(Beginning of Available data)
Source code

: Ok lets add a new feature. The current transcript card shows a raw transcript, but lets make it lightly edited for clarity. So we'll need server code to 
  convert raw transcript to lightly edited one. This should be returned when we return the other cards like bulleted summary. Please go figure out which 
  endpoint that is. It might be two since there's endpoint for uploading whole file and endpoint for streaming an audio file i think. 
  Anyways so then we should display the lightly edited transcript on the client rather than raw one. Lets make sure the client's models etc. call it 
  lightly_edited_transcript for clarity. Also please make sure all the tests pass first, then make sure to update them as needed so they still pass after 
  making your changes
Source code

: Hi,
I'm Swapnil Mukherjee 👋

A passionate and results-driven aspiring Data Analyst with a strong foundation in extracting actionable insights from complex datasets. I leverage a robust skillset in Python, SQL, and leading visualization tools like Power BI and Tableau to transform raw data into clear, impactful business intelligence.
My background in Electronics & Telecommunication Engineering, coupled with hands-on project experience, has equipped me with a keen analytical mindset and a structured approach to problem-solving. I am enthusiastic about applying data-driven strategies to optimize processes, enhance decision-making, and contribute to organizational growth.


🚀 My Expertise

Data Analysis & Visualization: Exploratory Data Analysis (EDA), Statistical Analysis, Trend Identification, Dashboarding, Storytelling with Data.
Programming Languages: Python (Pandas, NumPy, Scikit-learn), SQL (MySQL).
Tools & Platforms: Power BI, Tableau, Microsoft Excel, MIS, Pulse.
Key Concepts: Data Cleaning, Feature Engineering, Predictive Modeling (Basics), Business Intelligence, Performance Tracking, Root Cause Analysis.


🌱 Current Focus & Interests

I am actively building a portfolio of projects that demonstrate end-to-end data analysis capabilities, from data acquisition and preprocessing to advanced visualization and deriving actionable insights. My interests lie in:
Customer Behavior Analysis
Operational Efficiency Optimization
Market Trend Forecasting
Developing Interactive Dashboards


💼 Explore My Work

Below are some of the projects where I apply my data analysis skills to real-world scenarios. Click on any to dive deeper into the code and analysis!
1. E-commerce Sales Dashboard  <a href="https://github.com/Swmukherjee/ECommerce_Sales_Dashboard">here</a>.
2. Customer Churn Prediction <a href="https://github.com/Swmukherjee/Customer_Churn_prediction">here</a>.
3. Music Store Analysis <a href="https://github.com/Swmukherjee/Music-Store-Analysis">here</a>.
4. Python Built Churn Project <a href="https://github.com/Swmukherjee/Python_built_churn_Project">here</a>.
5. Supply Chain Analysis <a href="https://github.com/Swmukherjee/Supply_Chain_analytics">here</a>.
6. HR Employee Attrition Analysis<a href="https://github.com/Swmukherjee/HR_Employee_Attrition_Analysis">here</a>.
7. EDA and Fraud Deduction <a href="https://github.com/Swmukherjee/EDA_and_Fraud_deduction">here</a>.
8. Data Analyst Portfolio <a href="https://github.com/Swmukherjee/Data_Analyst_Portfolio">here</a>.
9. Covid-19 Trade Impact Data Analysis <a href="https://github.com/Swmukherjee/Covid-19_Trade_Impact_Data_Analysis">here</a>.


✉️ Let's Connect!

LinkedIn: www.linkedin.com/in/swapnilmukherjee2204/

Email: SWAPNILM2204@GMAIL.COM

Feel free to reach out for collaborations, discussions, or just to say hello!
(End of Available data)
(Beginning of Available data)
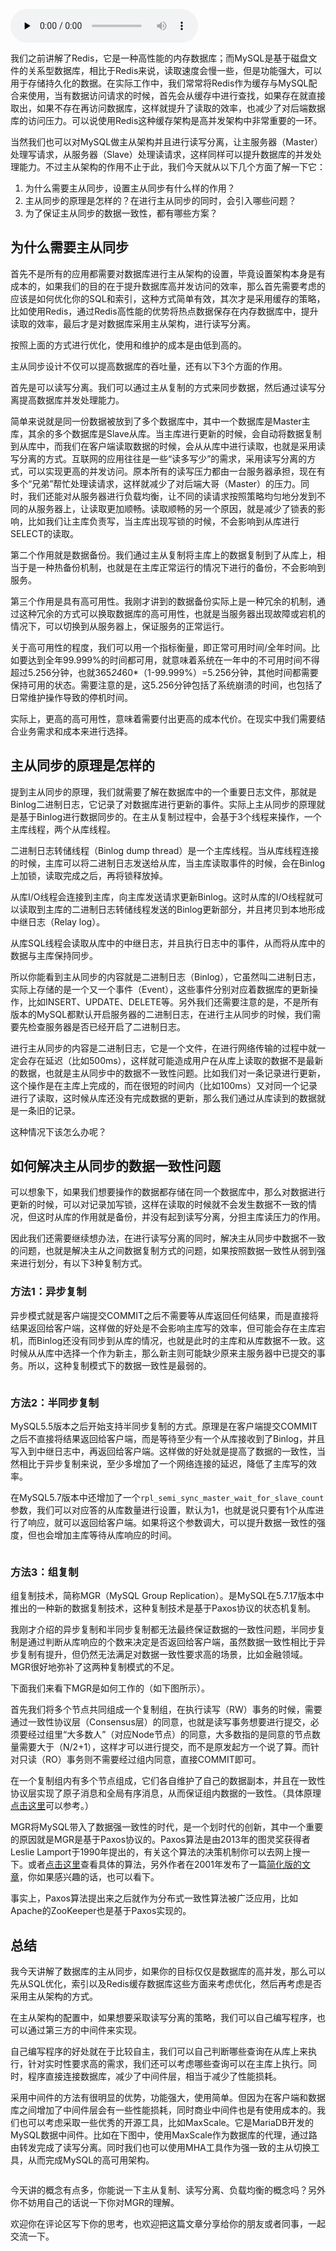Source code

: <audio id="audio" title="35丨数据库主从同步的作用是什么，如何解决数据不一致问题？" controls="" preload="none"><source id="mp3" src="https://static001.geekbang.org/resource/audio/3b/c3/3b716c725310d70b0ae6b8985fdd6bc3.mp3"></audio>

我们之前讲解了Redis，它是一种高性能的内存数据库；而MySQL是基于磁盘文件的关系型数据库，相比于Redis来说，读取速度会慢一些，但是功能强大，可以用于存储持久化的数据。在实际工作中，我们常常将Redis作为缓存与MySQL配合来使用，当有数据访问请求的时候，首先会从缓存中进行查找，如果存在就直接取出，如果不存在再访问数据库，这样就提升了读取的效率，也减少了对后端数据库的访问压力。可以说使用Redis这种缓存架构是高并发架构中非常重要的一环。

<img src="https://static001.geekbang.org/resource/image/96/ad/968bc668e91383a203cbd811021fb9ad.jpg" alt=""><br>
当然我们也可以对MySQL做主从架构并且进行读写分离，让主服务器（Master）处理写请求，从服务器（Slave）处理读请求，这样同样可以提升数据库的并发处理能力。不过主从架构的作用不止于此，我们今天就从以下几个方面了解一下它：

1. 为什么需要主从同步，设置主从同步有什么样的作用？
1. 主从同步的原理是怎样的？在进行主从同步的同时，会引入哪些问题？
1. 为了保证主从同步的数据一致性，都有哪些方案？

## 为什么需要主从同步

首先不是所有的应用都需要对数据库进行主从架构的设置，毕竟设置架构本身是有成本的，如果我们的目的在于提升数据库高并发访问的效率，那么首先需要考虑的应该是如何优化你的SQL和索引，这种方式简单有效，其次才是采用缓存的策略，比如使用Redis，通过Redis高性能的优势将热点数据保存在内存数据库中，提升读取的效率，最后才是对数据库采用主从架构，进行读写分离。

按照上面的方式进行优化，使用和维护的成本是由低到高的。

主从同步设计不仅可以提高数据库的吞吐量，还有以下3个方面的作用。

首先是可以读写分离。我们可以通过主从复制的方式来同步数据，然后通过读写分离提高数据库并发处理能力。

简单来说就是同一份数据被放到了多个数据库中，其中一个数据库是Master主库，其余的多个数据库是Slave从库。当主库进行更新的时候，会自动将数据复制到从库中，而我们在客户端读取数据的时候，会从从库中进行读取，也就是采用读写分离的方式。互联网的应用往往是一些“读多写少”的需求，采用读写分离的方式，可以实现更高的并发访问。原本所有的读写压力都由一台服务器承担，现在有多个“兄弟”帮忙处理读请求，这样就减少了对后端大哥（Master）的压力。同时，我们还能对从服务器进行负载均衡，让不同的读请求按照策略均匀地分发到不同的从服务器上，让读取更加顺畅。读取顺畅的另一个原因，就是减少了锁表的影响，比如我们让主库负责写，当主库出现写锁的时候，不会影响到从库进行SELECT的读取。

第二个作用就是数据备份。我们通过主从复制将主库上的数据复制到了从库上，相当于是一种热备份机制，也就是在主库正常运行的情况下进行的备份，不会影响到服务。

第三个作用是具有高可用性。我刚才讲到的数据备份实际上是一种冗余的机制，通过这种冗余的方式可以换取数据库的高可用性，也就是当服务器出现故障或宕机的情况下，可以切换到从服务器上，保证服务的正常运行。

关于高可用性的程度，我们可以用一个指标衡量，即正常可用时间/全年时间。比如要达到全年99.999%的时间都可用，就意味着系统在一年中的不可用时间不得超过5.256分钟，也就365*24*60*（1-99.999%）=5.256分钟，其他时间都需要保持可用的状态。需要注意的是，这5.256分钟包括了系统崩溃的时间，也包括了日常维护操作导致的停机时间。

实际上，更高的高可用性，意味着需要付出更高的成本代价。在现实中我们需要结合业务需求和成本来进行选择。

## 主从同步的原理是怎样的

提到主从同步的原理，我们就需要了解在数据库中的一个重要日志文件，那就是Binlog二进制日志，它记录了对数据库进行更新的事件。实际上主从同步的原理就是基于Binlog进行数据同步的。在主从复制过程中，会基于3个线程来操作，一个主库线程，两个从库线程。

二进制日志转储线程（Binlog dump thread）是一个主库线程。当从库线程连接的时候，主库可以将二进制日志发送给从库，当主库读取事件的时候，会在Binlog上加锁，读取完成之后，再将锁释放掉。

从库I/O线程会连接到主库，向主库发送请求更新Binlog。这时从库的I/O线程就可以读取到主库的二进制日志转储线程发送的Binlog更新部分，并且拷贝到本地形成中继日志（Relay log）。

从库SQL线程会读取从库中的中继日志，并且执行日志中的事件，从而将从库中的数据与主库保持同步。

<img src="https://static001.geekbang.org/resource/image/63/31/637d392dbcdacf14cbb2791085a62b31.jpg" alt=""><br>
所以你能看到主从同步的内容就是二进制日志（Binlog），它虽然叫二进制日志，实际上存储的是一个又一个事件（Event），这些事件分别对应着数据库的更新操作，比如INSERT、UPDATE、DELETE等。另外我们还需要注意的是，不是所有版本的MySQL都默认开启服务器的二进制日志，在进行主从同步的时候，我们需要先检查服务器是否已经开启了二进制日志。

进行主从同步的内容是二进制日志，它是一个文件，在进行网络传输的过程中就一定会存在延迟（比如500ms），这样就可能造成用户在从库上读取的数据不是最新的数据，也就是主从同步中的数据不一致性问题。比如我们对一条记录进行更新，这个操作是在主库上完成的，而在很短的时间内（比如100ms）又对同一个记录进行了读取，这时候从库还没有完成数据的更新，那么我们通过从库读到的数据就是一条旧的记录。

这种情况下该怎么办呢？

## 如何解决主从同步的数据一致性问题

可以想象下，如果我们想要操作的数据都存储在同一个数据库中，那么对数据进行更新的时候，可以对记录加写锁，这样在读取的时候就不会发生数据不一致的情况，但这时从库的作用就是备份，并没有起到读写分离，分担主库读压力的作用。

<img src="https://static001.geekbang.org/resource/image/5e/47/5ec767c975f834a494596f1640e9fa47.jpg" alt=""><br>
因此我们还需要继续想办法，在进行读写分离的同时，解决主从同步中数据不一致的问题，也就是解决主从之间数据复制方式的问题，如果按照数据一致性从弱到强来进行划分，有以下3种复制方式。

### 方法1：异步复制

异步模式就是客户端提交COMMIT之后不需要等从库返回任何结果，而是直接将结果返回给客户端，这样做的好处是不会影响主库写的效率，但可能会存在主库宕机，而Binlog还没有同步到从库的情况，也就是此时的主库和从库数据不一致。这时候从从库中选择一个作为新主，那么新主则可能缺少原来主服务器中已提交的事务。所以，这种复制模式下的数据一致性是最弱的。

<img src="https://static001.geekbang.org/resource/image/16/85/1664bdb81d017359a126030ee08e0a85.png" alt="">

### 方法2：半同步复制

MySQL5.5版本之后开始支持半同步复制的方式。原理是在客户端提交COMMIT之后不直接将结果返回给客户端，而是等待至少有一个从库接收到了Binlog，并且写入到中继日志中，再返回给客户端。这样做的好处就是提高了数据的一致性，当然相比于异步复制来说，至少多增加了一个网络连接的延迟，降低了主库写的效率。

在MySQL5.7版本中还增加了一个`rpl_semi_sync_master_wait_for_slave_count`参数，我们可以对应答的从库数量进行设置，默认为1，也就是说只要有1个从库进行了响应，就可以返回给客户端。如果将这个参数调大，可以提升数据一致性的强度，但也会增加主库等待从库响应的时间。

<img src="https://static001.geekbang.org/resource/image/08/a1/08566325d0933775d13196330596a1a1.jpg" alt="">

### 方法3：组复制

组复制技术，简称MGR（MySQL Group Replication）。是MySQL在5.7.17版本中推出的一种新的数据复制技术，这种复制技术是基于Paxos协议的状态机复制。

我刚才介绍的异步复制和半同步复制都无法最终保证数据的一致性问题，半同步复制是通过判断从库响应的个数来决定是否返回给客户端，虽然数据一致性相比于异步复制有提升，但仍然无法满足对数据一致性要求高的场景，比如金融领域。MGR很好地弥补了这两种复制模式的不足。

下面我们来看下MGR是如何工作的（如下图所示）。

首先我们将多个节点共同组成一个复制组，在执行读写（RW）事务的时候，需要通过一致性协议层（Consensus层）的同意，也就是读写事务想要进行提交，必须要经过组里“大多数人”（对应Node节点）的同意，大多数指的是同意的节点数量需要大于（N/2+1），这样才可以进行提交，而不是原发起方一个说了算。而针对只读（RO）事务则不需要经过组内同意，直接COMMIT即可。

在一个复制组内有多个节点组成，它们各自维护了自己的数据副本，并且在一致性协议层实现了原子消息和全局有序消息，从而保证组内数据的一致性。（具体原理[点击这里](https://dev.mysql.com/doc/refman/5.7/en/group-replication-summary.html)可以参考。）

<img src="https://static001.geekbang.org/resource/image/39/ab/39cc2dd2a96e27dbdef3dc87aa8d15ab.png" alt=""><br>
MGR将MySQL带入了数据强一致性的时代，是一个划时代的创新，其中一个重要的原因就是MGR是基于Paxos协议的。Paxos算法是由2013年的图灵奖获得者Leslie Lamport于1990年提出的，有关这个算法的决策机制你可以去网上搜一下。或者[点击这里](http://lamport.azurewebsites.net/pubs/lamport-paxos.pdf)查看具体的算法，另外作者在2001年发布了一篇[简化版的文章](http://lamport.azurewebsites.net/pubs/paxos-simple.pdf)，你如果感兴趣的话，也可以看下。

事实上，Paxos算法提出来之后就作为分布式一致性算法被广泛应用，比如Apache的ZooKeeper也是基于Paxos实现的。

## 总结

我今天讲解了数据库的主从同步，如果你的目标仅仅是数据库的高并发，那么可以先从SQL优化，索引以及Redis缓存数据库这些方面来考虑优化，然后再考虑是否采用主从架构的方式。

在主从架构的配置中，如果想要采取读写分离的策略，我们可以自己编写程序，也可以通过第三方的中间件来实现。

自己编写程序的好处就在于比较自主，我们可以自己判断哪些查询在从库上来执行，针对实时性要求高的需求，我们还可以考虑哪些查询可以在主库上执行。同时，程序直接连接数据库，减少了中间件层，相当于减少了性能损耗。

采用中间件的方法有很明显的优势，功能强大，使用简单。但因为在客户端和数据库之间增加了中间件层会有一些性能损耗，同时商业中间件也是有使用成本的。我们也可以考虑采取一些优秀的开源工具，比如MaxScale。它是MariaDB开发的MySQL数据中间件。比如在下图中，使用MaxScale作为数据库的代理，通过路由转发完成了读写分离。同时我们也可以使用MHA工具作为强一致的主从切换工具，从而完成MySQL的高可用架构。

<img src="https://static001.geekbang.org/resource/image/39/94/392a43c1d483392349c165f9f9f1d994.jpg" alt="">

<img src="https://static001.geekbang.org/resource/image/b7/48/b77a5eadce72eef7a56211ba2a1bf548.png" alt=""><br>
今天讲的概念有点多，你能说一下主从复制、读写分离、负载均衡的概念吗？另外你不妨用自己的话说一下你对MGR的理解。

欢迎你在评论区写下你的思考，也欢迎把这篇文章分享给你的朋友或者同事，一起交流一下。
(End of Available data)
• Assignment: Only one stretch of the entries above is wanted: the lines from the one containing "7. EDA and Fraud" through the one containing "8. Data Analyst". Please reproduce it exactly.

• The completed task:
7. EDA and Fraud Deduction <a href="https://github.com/Swmukherjee/EDA_and_Fraud_deduction">here</a>.
8. Data Analyst Portfolio <a href="https://github.com/Swmukherjee/Data_Analyst_Portfolio">here</a>.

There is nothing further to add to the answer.